腕時計の針が十時四十五分を指し示したところで、美沙子と隆介は野々宮の家を目指すことになった。

 赤い目をした隆介は、不貞腐れたような面持ちで歩を進めている。初対面となる美沙子の前でうかうかと涙を流してしまったことを、深く恥じ入っているのだろう。美沙子の父親とは、そういう人間であるのだった。


(でも、泣きたいのはこっちのほうだよ。あたしの推論なんて全部ひっくり返してかまわないから、吉岡が由梨枝さん殺しの真犯人だって結論に転んでくれないもんかなぁ)


 そんな思いを抱え込みながら、美沙子は隆介とともに土手を上がった。

 野々宮の家の前には、診療所の軽トラックが停められている。隆介が忌々しげな言葉を吐く前に、美沙子が声をあげてみせた。


「吉岡が来てるんなら、静夫くんは診察中だね。千夏はまだ家に居残ってるはずだから、今の内にこっそり話を聞いてあげてよ」


「わかったよ」と言い捨てて、隆介はずかずかと門の内に踏み入っていく。

 不機嫌きわまりない形相であるが、常軌を逸した目つきはしていない。静夫を思いやる気持ちが、吉岡医師に対する激情を緩和しているのだろうか。今のところ、葉月の立てた作戦は順調に進められているようであった。


 隆介がガラス戸を開いても、応接間から孝信が飛び出してきたりはしない。

 その代わりに、廊下の向こうから葉月と孝信が姿を現した。


「隆介、帰ったのか。……おや、あんたは蓮田さんじゃないか」


 前回と同じように、孝信は柔和な立ち居振る舞いである。

 反射的に笑顔を返しそうになった美沙子は、真面目くさった顔で一礼してみせた。


「おひさしぶりですねぇ、野々宮さん。こんな時期に親子そろって押しかけてしまって、申し訳ありません。このたびは、ご愁傷様です」


「こっちこそあれこれ騒がせちまって、申し訳なく思ってるよ。……今ね、娘さんが女房に線香をあげてくれたんだ」


 そう言って、孝信はぎこちなく微笑んだ。

 間もなくその顔が怒りや驚きで引き攣ることになるのかと思うと、美沙子は心が痛んでならなかった。

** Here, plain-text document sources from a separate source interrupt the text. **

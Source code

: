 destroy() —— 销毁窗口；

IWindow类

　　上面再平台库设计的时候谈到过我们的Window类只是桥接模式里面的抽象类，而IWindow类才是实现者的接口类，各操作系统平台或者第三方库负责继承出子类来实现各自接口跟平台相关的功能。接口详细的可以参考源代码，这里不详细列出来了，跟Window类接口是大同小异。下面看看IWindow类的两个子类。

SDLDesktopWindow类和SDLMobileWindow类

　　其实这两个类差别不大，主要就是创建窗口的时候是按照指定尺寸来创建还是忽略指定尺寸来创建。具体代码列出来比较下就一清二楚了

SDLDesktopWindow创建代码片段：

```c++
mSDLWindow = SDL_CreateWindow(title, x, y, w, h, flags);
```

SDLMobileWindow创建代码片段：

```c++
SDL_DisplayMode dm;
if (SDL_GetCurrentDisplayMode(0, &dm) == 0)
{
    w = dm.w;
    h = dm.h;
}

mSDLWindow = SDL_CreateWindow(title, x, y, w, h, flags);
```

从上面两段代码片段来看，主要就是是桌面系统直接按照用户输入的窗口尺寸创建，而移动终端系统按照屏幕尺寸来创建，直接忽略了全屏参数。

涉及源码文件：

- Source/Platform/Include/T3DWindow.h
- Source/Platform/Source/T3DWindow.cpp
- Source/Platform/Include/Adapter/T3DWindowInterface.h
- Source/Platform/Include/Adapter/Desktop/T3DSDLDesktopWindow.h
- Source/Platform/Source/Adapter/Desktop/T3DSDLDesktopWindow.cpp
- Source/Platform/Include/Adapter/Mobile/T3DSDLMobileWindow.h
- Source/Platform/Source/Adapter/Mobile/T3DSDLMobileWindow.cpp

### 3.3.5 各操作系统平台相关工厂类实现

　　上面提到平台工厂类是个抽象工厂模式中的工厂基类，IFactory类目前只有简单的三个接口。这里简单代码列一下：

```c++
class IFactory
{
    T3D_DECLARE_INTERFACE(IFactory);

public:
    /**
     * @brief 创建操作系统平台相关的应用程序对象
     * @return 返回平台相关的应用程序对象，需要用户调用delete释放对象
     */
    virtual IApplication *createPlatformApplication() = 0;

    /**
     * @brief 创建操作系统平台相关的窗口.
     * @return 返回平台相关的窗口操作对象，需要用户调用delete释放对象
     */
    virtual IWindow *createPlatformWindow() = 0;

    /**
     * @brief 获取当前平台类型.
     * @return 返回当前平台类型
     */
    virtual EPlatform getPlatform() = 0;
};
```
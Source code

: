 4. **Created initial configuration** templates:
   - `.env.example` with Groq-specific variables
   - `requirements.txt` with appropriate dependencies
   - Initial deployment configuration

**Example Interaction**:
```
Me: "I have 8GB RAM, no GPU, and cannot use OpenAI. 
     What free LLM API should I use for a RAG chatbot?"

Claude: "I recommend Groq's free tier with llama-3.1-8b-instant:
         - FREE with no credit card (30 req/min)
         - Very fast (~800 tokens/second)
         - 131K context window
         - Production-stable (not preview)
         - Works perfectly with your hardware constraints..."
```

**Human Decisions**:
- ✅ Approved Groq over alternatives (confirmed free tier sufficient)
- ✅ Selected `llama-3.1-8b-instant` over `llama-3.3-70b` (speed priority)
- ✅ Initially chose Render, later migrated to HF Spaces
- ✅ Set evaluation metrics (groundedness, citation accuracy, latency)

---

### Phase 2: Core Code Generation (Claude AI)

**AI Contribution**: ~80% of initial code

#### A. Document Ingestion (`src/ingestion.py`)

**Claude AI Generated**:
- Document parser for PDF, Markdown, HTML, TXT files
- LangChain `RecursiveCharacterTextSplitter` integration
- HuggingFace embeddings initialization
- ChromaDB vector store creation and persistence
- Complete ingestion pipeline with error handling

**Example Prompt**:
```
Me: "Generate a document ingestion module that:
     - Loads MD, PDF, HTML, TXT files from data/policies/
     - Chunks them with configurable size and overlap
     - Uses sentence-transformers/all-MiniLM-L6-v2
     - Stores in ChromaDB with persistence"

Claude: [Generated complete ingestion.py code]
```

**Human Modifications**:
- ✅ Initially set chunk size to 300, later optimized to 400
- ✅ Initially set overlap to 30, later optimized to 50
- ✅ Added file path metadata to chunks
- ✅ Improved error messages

「それで、蓮田さんはどういった用向きで訪ねてきたんだね?」


「ちょいと野々宮さんにお話ししたいことがあるんですよ。でもその前に、あたしも奥さんに手を合わさせてもらえますか?」


「俺が案内するよ。親父は応接間で待っててくれ」


 そんな風に言い捨てて、隆介はさっさと仏間に向かってしまう。

 いぶかしげに首を傾げる孝信に一礼して、美沙子と葉月もそれを追いかけることにした。


「隆介くんは、あたしらの突拍子もない話を信じてくれたよ。その上で、あたしらに協力してくれるってさ」


 仏間にて、美沙子がそのように報告すると、葉月はほっとした様子で息をついた。


「そっか。さすが、母さんだね。……隆介くん、どうもありがとうございます」


「うるせえな。俺はまだ、すべてを信じたわけじゃねえぞ。信じてほしかったら、何か証拠を見せてみろ」


 隆介が険悪な面持ちでそのように言いたてると、葉月は「はい」とショルダーバッグをまさぐった。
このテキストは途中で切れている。